Fort Lewis College Board of Trustees unanimously voted to restructure up to $5.5 million in bond payments – providing more financial flexibility should an extended COVID-19 pandemic pinch the school’s budget.
The vote allows the school to move the next three scheduled payments of the bonds to the end of the repayment schedule. The restructuring essentially delays payments planned in October 2020, April 2021 and October 2021 through the entire bond repayment period and extends the maturity for one year, from October 2038 to October 2039.

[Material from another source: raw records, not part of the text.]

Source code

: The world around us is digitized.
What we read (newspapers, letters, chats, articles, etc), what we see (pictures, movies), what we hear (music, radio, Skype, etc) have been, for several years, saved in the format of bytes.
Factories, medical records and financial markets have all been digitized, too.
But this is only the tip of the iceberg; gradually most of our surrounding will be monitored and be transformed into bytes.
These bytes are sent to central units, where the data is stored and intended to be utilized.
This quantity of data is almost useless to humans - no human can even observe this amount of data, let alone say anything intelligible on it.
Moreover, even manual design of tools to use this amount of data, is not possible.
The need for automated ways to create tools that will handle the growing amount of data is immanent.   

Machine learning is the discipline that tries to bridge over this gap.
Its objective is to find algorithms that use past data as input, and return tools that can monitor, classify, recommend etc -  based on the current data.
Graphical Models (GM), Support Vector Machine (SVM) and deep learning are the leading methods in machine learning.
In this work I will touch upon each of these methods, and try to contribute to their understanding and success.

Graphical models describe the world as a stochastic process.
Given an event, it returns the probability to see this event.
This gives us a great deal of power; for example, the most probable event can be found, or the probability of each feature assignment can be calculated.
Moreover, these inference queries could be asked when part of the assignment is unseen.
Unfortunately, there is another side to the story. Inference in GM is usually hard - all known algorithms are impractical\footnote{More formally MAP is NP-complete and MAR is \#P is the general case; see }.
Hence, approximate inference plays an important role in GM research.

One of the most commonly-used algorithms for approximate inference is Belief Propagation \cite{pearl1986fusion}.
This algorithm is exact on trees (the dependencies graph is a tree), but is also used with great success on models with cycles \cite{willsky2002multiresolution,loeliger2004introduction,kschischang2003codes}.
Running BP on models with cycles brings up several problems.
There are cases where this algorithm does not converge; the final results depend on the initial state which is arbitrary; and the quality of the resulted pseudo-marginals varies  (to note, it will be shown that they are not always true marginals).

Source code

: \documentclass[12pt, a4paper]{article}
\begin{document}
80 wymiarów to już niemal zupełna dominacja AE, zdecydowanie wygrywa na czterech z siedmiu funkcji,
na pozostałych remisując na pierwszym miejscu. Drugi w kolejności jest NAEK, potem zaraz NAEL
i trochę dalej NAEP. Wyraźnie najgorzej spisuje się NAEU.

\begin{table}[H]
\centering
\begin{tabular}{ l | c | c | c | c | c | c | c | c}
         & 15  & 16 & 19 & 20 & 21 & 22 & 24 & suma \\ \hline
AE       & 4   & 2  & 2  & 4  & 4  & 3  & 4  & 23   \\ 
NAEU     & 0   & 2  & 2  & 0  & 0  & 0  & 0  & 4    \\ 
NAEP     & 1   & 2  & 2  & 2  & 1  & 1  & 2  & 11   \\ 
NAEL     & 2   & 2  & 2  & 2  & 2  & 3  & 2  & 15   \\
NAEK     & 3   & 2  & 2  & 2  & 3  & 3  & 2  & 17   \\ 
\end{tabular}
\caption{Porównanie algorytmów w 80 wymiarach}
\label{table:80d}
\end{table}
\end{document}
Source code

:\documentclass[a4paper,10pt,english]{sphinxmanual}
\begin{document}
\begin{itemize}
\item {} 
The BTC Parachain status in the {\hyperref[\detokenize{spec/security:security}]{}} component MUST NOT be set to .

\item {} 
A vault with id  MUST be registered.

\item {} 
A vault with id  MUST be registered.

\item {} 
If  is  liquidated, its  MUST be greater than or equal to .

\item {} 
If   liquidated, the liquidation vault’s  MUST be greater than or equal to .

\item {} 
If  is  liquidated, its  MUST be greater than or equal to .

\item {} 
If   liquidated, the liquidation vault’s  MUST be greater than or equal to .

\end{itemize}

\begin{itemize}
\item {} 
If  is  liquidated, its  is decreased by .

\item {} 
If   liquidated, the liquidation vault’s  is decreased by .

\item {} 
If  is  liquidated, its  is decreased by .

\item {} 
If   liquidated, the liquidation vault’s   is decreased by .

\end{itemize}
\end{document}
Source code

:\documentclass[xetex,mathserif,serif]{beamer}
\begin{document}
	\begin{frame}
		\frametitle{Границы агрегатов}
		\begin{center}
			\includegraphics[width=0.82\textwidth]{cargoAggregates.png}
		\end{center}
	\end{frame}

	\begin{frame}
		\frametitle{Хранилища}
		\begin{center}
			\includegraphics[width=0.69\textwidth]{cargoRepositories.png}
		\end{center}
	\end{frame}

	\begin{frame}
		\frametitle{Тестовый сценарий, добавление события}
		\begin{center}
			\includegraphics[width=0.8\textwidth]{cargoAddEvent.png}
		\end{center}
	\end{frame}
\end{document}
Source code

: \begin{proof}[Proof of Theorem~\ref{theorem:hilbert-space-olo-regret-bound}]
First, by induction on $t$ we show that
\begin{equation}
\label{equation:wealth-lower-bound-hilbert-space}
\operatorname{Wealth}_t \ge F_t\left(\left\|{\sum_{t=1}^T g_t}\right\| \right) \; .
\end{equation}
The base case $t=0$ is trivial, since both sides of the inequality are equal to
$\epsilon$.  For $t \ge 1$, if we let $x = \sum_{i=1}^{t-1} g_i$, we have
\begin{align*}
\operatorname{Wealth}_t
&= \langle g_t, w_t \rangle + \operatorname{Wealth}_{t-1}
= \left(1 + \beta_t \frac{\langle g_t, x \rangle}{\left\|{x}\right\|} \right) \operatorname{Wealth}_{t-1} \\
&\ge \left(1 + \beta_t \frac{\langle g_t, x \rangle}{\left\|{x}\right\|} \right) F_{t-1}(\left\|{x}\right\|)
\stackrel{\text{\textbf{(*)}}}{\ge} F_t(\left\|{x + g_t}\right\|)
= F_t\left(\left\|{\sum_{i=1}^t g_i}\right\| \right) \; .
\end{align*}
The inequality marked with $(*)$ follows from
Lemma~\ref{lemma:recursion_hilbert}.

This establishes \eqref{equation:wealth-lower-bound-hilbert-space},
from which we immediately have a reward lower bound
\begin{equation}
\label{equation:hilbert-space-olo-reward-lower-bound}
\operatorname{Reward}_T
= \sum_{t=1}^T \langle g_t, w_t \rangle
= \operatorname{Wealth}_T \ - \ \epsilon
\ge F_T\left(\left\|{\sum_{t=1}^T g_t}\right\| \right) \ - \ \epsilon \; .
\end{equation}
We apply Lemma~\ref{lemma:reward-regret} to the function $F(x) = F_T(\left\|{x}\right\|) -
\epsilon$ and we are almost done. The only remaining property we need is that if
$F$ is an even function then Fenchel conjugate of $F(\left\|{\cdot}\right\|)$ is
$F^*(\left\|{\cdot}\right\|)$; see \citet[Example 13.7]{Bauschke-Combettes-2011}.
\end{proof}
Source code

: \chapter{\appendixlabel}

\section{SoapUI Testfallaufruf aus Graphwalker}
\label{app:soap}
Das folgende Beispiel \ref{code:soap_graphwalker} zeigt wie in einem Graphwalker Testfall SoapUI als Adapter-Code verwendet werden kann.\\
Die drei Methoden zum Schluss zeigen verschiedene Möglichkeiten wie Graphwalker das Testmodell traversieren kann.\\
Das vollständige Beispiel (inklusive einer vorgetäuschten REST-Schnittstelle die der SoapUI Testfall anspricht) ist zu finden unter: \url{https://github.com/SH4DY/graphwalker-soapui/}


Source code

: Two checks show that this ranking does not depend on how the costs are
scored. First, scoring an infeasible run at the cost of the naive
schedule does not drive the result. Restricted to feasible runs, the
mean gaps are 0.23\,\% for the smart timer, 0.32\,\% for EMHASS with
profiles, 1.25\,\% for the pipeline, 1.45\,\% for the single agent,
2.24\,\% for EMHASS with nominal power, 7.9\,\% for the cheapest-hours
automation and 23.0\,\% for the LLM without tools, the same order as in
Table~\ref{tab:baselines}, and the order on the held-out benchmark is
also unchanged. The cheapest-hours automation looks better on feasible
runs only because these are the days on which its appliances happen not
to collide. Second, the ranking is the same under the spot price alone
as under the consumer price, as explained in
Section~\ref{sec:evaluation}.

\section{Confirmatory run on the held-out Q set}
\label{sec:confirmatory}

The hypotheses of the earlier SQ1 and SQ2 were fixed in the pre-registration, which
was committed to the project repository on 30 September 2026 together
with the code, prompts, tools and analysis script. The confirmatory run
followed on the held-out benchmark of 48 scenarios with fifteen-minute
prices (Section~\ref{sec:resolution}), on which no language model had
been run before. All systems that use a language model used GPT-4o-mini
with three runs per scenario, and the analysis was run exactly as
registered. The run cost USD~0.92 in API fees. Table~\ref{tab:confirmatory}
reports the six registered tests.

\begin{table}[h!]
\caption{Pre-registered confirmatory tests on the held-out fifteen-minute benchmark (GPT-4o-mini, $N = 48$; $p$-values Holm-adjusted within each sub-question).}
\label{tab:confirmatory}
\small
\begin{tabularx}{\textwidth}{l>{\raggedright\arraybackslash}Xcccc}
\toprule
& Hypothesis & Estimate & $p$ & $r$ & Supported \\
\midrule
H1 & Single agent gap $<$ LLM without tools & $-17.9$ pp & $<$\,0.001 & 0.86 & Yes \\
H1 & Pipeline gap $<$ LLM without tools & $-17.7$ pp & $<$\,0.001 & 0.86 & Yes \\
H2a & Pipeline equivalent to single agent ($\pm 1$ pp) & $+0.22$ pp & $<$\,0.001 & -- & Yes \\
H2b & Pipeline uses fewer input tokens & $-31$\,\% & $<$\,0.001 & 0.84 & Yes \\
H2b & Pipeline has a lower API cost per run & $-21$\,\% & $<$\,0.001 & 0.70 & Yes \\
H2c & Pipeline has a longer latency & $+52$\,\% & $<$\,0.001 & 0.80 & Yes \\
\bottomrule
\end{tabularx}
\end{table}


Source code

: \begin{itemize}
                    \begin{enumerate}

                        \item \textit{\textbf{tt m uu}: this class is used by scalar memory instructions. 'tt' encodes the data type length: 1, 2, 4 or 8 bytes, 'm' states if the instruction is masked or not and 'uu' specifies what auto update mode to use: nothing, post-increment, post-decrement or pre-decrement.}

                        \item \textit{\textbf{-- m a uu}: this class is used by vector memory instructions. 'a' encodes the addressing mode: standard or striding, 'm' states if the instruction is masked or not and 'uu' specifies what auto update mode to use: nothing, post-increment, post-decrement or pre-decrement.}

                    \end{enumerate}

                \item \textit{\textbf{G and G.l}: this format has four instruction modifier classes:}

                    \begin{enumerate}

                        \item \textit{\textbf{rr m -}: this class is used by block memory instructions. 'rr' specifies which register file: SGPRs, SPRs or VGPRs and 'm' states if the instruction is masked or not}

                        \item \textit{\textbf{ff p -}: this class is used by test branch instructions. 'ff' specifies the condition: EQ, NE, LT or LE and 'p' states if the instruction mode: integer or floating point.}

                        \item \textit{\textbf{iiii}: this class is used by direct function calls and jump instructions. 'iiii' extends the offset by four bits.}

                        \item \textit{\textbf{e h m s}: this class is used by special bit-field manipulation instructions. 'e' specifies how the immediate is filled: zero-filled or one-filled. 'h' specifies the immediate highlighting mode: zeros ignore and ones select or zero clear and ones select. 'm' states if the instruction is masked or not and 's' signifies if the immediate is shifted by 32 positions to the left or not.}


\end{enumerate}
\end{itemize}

Colleges were given the power to restructure bonds by Gov. Jared Polis to aid in dealing with financial pressure put on them by the global viral pandemic.
Frederick Marienthal, an attorney with Kutak Rock who advises FLC on bond issues, said Colorado State University recently restructured $200 million in bonds in a similar manner, which is referred to as a “scoop and toss.”
The University of Colorado Boulder also has used the procedure to restructure bonds, he said.
Steve Schwartz, FLC vice president of finance and administration, told trustees the school’s bond rating had been lowered from A2 to A3 by Moody’s Investor Service.
“We were disappointed with this, but it was not totally unexpected,” Schwartz said. “S&P put the whole higher education sector on watch earlier this year because of the COVID-19 pandemic.”
Moody’s lowered the bond rating because of recent years of declining enrollment, financial stress from the pandemic and the budgetary situation of the state of Colorado.
Schwartz said two of the three reasons for the downgrade – the pandemic and the state’s budgetary situation – are out of the control of FLC.
According to a statement issued by Moody’s: “The college projects operating performance pressures through at least fiscal 2021, with coronavirus financial impacts affecting fiscal 2020 and 2021 and state funding cuts impacting fiscal 2021 and potentially beyond. Furthermore, the college has faced significant enrollment challenges over the past few years with a resulting loss of approximately 10% of students since fall 2015, notable given the college’s high-reliance on student charges to fund operations.”
Nick Taylor, with North Slope Capital Advisors and FLC’s bond market consultant, said Moody’s specifically moved FLC from an A2 negative rating to an A3 stable rating, and the fact that FLC was given a stable rating should not substantially impact the cost to the college in issuance of bonds.
The current market environment with low interest rates and high demand for higher education bonds from Colorado, in fact, favors a lower cost in the bond restructuring, Taylor said.
Schwartz said in an email: “We are optimistic that the downgrade will have minimal negative impact on the college’s cost of capital on its upcoming bond issuance. The stable outlook assigned to the “A3” rating for the upcoming bond issue hopefully signals to investors that the college is safely positioned in the ‘A’ category for the foreseeable future.